Now we are starting, enabling cluster services on both nodes:
[root@nfs-server1 ~]# systemctl start pcsd.service
[root@nfs-server1 ~]# systemctl enable pcsd.service
[root@nfs-server2 ~]# systemctl start pcsd.service
[root@nfs-server2 ~]# systemctl enable pcsd.service
Creating cluster
We have both of our nodes up 'n running with a shared disk attached to both of them and capable to communicate with each other.
From now on we can apply cluster configuration globally. This means that we can run the commands bellow on any of the cluster nodes. The cluster will take over to configure every member.
So we can monitor configuration on any node with a command like:
# watch pcs status
... and execute everything on another node:
Cluster authorization using "hacluster" username, password we set before cloning:
# pcs cluster auth nfs-server1 nfs-server2
Username: hacluster
Password:
nfs-server1: Authorized
nfs-server2: Authorized
Cluster creation:
# pcs cluster setup --start --name nfs-server-cluster nfs-server1 nfs-server2
Destroying cluster on nodes: nfs-server1, nfs-server2...
nfs-server1: Stopping Cluster (pacemaker)...
nfs-server2: Stopping Cluster (pacemaker)...
nfs-server1: Successfully destroyed cluster
nfs-server2: Successfully destroyed cluster
Sending 'pacemaker_remote authkey' to 'nfs-server1', 'nfs-server2'
nfs-server1: successful distribution of the file 'pacemaker_remote authkey'
nfs-server2: successful distribution of the file 'pacemaker_remote authkey'
Sending cluster config files to the nodes...
nfs-server1: Succeeded
nfs-server2: Succeeded
Starting cluster on nodes: nfs-server1, nfs-server2...

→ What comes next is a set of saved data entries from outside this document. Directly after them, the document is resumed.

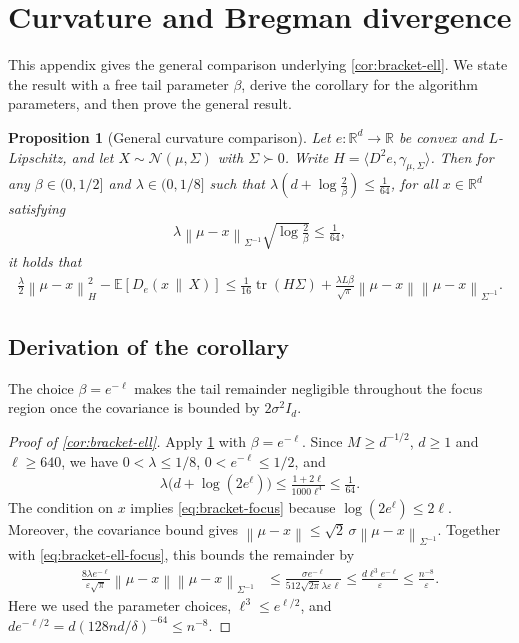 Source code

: \documentclass[11pt]{article}
\newtheorem{proposition}[proposition]{Proposition}
\newcommand{\R}{\mathbb R}
\newcommand{\E}{\mathbb E}
\newcommand{\N}{\mathcal N}
\newcommand{\tr}{\operatorname{tr}}
\newcommand{\1}{\mathbf 1}
\newcommand{\eps}{\varepsilon}
\newcommand{\norm}[1]{\left\lVert #1\right\rVert}
\newcommand{\normm}[2]{\left\lVert #1\right\rVert_{#2}}
\begin{document}
\section{Curvature and Bregman divergence}
\label{app:bracket}
This appendix gives the general comparison underlying \cref{cor:bracket-ell}.
We state the result with a free tail parameter $\beta$, derive the corollary
for the algorithm parameters, and then prove the general result.

\begin{proposition}[General curvature comparison]
    \label{prop:bracket}
    Let $e:\R^d\to\R$ be convex and $L$-Lipschitz, and let
    $X\sim\N(\mu,\Sigma)$ with $\Sigma\succ0$.
    Write $H=\langle D^2e,\gamma_{\mu,\Sigma}\rangle$.
    Then for any $\beta\in(0,1/2]$ and $\lambda\in(0, 1/8]$
    such that $\lambda\left(d+\log\frac2\beta\right) \leq \frac{1}{64}$,
    for all $x\in\R^d$ satisfying
    \begin{align}
        \lambda\normm{\mu-x}{\Sigma^{-1}}
        \sqrt{\log\frac2\beta}                \leq \frac{1}{64},
        \label{eq:bracket-focus}
    \end{align}
    it holds that
    \begin{align}
        \frac\lambda2\normm{\mu-x}{H}^2
        -\E[D_e(x\,\|\,X)]
        \leq
        \frac1{16}\tr(H\Sigma)
        +\frac{\lambda L\beta}{\sqrt{\pi}}
        \norm{\mu-x}\normm{\mu-x}{\Sigma^{-1}}.
        \label{eq:bracket}
    \end{align}
\end{proposition}

\subsection{Derivation of the corollary}
The choice $\beta=e^{-\ell}$ makes the tail remainder negligible throughout
the focus region once the covariance is bounded by $2\sigma^2I_d$.

\begin{proof}[Proof of \cref{cor:bracket-ell}]
    Apply \cref{prop:bracket} with $\beta=e^{-\ell}$.
    Since $M\geq d^{-1/2}$, $d\geq1$ and $\ell\geq640$, we have
    $0<\lambda\leq1/8$, $0<e^{-\ell}\leq1/2$, and
    \begin{align}
        \lambda\bigl(d+\log(2e^\ell)\bigr)
        \leq\frac{1+2\ell}{1000\ell^4}
        \leq\frac1{64}.
    \end{align}
    The condition on $x$ implies \eqref{eq:bracket-focus} because
    $\log(2e^\ell)\leq2\ell$.
    Moreover, the covariance bound gives
    $\norm{\mu-x}\leq\sqrt2\,\sigma\normm{\mu-x}{\Sigma^{-1}}$.
    Together with \eqref{eq:bracket-ell-focus}, this bounds the remainder by
    \begin{align}
        \frac{8\lambda e^{-\ell}}{\eps\sqrt\pi}
        \norm{\mu-x}\normm{\mu-x}{\Sigma^{-1}}
         & \leq\frac{\sigma e^{-\ell}}{512\sqrt{2\pi}\lambda\eps\ell}
        \leq\frac{d\ell^3e^{-\ell}}{\eps}
        \leq\frac{n^{-8}}{\eps}.
    \end{align}
    Here we used the parameter choices, $\ell^3\leq e^{\ell/2}$, and
    $de^{-\ell/2}=d(128nd/\delta)^{-64}\leq n^{-8}$.
\end{proof}
\end{document}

nfs-server1: Starting Cluster...
nfs-server2: Starting Cluster...
Synchronizing pcsd certificates on nodes nfs-server1, nfs-server2...
nfs-server1: Success
nfs-server2: Success
Restarting pcsd on the nodes in order to reload the certificates...
nfs-server1: Success
nfs-server2: Success
Enable cluster services to auto-run on boot:
# pcs cluster enable --all
nfs-server1: Cluster Enabled
nfs-server2: Cluster Enabled
Creating clustered resources
For a complete NFS server, we need at least the following resources:
- Filesystem on common disk
- NFS service
- NFS export configuration
- Virtual (cluster) IP address for the active node to listen
Lets configure them one by one:
Filesystem resource:
# pcs resource create SharedFS Filesystem device=/dev/mapper/NFS_SHARED-NFS_LVM directory=/nfsdata fstype=xfs --group nfsresourcegroup
Assumed agent name 'ocf:heartbeat:Filesystem' (deduced from 'Filesystem')
NFS service resource:
# pcs resource create NFSService nfsserver nfs_shared_infodir=/nfsdata/nfsinfo --group nfsresourcegroup
Assumed agent name 'ocf:heartbeat:nfsserver' (deduced from 'nfsserver')
NFS export resource:
# pcs resource create NFSExport exportfs clientspec="192.168.16.0/24" options=rw,sync,no_root_squash,no_all_squash directory=/nfsdata fsid=0 --group nfsresourcegroup
Assumed agent name 'ocf:heartbeat:exportfs' (deduced from 'exportfs')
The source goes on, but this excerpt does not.